Show the rendering time at different zoom levels.

plt_opts = {"width": 400, "height": 300}

plts = []

for zoom_level in range(4):
    df_level = df[df["zoom"] == zoom_level]
    plts.append(
        df_level.hvplot.box(
            y="duration",
            by=["actual_chunk_size", "zarr_version"],
            c="zarr_version",
            cmap=cmap,
            ylabel="Time to render (ms)",
            xlabel="Chunk size (MB); Zarr version",
            legend=False,
            title=f"Zoom level {zoom_level}",
        ).opts(**plt_opts)
    )
hv.Layout(plts).cols(2)
/Users/max/mambaforge/envs/benchmark-maps/lib/python3.10/site-packages/holoviews/plotting/bokeh/plot.py:987: UserWarning: found multiple competing values for 'toolbar.active_drag' property; using the latest value
  layout_plot = gridplot(
/Users/max/mambaforge/envs/benchmark-maps/lib/python3.10/site-packages/holoviews/plotting/bokeh/plot.py:987: UserWarning: found multiple competing values for 'toolbar.active_scroll' property; using the latest value
  layout_plot = gridplot(

Add a multiplicative interaction term with zoom level to the multiple linear regression.
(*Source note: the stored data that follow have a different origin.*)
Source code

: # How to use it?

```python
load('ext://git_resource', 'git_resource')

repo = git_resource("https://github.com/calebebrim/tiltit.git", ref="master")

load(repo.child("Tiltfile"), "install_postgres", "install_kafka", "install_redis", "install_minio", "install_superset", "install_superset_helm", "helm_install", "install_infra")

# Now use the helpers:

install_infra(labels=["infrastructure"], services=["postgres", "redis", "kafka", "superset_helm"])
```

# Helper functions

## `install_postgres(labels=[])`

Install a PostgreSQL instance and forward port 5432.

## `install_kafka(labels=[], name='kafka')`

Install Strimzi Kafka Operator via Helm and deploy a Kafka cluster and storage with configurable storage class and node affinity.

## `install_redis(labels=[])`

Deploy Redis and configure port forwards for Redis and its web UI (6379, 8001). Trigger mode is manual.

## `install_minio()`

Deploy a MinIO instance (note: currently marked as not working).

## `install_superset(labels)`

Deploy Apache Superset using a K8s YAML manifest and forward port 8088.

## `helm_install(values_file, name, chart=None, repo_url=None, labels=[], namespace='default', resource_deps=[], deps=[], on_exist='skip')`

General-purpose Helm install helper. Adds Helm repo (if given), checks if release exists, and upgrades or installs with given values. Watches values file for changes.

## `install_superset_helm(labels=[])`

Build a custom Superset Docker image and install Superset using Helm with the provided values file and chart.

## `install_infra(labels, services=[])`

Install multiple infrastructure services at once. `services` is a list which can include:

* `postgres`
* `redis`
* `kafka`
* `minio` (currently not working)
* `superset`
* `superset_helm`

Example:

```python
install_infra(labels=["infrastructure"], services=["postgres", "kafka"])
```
The results show that chunk size has a significant impact on rendering performance at higher zoom levels, with the most pronounced affect at zoom level 3.
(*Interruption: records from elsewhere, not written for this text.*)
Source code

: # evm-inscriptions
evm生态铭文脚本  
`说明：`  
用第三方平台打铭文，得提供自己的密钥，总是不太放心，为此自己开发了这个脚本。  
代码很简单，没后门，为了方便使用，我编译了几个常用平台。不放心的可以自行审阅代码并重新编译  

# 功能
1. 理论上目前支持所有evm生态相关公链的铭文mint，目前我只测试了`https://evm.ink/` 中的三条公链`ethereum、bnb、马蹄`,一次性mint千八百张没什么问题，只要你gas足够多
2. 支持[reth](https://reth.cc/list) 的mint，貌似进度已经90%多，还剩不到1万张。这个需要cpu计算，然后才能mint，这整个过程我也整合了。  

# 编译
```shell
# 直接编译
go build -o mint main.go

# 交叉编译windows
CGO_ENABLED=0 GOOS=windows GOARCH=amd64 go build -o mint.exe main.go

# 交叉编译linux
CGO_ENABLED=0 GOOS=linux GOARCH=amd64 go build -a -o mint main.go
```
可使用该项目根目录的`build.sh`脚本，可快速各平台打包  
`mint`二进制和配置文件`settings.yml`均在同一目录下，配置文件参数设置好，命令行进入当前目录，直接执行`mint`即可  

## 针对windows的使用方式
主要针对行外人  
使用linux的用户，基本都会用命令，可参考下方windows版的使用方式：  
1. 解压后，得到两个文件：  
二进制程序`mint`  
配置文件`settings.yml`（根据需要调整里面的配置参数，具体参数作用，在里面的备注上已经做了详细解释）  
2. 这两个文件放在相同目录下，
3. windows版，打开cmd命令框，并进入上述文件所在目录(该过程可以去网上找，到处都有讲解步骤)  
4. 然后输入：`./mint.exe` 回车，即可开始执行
model = smf.ols("duration ~ actual_chunk_size * C(zoom)", data=df).fit()
model.summary()
OLS Regression Results
Dep. Variable: duration R-squared: 0.919
Model: OLS Adj. R-squared: 0.917
Method: Least Squares F-statistic: 401.4
Date: Sat, 02 Sep 2023 Prob (F-statistic): 2.29e-131
Time: 19:45:37 Log-Likelihood: -1820.2
No. Observations: 256 AIC: 3656.
Df Residuals: 248 BIC: 3685.
Df Model: 7
Covariance Type: nonrobust
coef std err t P>|t| [0.025 0.975]
Intercept 2274.2785 56.178 40.484 0.000 2163.633 2384.925
C(zoom)[T.1.0] 171.4040 79.447 2.157 0.032 14.927 327.881
C(zoom)[T.2.0] -595.6177 79.447 -7.497 0.000 -752.095 -439.141
C(zoom)[T.3.0] -440.4506 79.447 -5.544 0.000 -596.928 -283.974
actual_chunk_size -6.0398 4.286 -1.409 0.160 -14.482 2.403
actual_chunk_size:C(zoom)[T.1.0] 71.2072 6.062 11.747 0.000 59.268 83.147
actual_chunk_size:C(zoom)[T.2.0] 140.8571 6.062 23.236 0.000 128.918 152.796
actual_chunk_size:C(zoom)[T.3.0] 151.0435 6.062 24.917 0.000 139.104 162.983
Omnibus: 23.536 Durbin-Watson: 1.445
Prob(Omnibus): 0.000 Jarque-Bera (JB): 39.029
Skew: 0.545 Prob(JB): 3.35e-09
Kurtosis: 4.572 Cond. No. 94.1


Notes:
[1] Standard Errors assume that the covariance matrix of the errors is correctly specified.